▶ [PROBLEM TO SOLVE]
Search the material for "when" and show all lines that contain it.
______
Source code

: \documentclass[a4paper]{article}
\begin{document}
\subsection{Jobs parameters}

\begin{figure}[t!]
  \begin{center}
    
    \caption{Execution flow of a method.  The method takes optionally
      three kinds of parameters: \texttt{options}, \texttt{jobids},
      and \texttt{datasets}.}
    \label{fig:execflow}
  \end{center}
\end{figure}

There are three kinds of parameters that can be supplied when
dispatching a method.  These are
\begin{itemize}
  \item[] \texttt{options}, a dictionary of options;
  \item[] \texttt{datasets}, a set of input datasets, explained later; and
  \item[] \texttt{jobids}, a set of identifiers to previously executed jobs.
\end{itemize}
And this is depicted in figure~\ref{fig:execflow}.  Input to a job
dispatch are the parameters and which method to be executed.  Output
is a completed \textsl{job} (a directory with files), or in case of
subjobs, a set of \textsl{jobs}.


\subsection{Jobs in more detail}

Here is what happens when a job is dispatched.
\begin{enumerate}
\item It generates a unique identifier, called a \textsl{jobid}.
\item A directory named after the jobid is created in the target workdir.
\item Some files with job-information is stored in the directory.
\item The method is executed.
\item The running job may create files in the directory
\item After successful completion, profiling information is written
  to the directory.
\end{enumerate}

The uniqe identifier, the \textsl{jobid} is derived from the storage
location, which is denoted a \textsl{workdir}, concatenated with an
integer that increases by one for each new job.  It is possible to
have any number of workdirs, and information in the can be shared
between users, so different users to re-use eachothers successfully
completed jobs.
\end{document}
______
▶ [RESULT OF THIS TASK]
There are three kinds of parameters that can be supplied when
Here is what happens when a job is dispatched.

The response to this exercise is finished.